Procédure contentieuse antérieure :

M. A... B... a demandé au tribunal administratif de Besançon d'annuler l'arrêté du 26 juin 2019 par lequel le préfet de la Haute-Saône a rejeté sa demande de titre de séjour, lui a fait obligation de quitter le territoire français dans un délai de trente jours, a fixé le pays de renvoi et a prononcé à son encontre une interdiction de retour sur le territoire français d'une durée d'un an, d'enjoindre au préfet de la Haute-Saône de lui délivrer un titre de séjour portant la mention " salarié " dans un délai d'un mois à compter de la notification du jugement à intervenir, ou à défaut, de réexaminer sa situation dans ce délai et de lui délivrer une autorisation provisoire de séjour l'autorisant à travailler dans l'attente de ce réexamen et, enfin, de mettre à la charge de l'Etat le versement à son conseil d'une somme de 1 200 euros au titre des articles L. 761-1 du code de justice administrative et 37 de la loi du 10 juillet 1991 relative à l'aide juridique.

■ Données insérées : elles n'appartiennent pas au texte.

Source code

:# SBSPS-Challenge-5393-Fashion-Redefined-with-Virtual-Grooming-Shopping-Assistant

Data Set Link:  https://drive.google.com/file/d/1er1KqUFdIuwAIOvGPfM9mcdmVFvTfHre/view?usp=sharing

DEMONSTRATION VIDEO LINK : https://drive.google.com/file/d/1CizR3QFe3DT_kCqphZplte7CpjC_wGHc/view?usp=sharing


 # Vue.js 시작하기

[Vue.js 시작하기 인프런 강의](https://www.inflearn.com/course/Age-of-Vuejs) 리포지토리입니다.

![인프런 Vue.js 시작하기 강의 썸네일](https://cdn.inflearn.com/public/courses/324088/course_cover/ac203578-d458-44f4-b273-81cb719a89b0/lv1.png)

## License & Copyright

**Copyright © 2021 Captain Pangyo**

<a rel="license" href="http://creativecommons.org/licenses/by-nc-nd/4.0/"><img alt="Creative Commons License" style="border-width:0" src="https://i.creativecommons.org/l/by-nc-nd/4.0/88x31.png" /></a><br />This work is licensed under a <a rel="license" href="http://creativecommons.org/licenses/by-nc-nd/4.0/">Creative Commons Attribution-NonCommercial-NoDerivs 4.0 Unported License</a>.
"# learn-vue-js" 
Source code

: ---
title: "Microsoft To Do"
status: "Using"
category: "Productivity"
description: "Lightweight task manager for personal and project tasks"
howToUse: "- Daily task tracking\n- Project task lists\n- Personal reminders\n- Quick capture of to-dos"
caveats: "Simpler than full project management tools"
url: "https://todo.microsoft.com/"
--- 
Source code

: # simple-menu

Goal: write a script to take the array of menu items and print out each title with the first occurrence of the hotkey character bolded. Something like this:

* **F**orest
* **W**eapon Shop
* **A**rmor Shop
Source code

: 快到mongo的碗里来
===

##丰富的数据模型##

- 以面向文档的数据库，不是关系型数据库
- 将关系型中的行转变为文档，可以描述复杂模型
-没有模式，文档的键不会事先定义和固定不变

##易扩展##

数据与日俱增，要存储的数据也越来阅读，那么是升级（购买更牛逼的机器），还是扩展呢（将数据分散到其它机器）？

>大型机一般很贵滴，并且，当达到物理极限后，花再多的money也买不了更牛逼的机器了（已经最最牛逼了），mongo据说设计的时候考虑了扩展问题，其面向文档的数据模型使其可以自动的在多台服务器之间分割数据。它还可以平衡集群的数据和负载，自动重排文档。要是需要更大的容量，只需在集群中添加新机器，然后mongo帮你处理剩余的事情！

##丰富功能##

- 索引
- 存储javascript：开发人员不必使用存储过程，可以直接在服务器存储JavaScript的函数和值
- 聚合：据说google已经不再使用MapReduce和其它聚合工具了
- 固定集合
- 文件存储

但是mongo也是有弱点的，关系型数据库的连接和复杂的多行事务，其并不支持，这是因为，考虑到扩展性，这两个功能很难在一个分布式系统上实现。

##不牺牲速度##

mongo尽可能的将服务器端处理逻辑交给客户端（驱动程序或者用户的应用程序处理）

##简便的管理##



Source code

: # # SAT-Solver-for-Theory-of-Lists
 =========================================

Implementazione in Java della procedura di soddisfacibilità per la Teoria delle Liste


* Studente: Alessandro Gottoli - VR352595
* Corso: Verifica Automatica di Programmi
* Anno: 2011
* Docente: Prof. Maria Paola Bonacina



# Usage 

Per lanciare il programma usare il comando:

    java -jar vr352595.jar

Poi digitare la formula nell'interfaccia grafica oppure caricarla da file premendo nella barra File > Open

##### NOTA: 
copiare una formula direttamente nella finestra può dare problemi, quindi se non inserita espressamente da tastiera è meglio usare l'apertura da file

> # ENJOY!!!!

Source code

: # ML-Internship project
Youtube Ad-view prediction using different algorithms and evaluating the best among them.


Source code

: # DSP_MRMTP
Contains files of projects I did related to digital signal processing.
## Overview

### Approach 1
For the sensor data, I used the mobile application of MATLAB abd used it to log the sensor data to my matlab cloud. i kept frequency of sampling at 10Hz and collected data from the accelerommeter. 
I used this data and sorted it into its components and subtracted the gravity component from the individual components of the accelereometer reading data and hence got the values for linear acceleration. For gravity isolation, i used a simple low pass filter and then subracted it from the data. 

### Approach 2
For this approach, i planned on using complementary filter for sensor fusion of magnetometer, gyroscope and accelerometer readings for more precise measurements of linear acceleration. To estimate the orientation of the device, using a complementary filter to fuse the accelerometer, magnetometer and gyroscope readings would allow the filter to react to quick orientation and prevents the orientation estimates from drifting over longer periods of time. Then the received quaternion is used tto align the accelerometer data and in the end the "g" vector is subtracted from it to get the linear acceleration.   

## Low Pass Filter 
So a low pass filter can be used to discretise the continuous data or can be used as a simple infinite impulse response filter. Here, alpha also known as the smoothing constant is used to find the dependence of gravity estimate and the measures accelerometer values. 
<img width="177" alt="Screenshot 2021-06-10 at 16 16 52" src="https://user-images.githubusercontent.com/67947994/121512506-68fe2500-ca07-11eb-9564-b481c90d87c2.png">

Par un jugement n° 1901383 du 12 novembre 2019, le tribunal administratif de Besançon a rejeté sa demande.

Procédure devant la cour :

Par une requête enregistrée sous le n° 20NC00999 le 27 avril 2020, M. B..., représenté par Me C..., demande à la cour :

1°) d'annuler le jugement du tribunal administratif de Besançon du 12 novembre 2019 ;

2°) d'annuler l'arrêté du 26 juin 2019 par lequel le préfet de la Haute-Saône a rejeté sa demande de titre de séjour, lui a fait obligation de quitter le territoire français dans un délai de trente jours, a fixé le pays de renvoi et a prononcé à son encontre une interdiction de retour sur le territoire français d'une durée d'un an ;

3°) d'enjoindre au préfet de la Haute-Saône, à titre principal, de lui délivrer un titre de séjour portant la mention " salarié " dans le délai d'un mois à compter de la notification de l'arrêt à intervenir et durant ce délai de lui délivrer une autorisation provisoire de séjour l'autorisant à travailler et, à titre subsidiaire, de réexaminer sa situation dans un délai d'un mois à compter de la notification de l'arrêt à intervenir et de lui délivrer durant cet examen une autorisation provisoire de séjour l'autorisant à travailler ;

4°) de mettre à la charge de l'Etat le versement à son conseil d'une somme de 1 500 euros au titre des articles L. 761-1 du code de justice administrative et 37 de la loi du 10 juillet 1991 relative à l'aide juridique.

Il soutient que :

- sa requête est recevable ;

s'agissant de la régularité du jugement :

- le tribunal n'a pas statué sur les moyens tirés de l'erreur manifeste commise dans l'appréciation des conséquences de l'arrêt litigieux sur sa situation personnelle et de ce que le refus de titre de séjour est contraire à l'article 8 de la convention européenne de sauvegarde des droits de l'homme et des libertés fondamentales ;

s'agissant du refus de titre de séjour :

- en estimant qu'il ne remplissait pas la condition d'âge posée par l'article L. 313-15 du code de l'entrée et du séjour des étrangers et du droit d'asile, le préfet de la Haute-Saône a commis une erreur de fait ;

s'agissant de l'obligation de quitter le territoire français :

- cette décision méconnaît l'article 8 de la convention européenne de sauvegarde des droits et des libertés fondamentales ;

s'agissant de la décision portant interdiction de retour sur le territoire français :

- c'est à tort que, pour prononcer cette interdiction, le préfet a estimé qu'il avait frauduleusement dissimulé sa véritable identité ;

Par un mémoire en défense, enregistré le 18 septembre 2020, le préfet de la Haute-Saône conclut au rejet de la requête.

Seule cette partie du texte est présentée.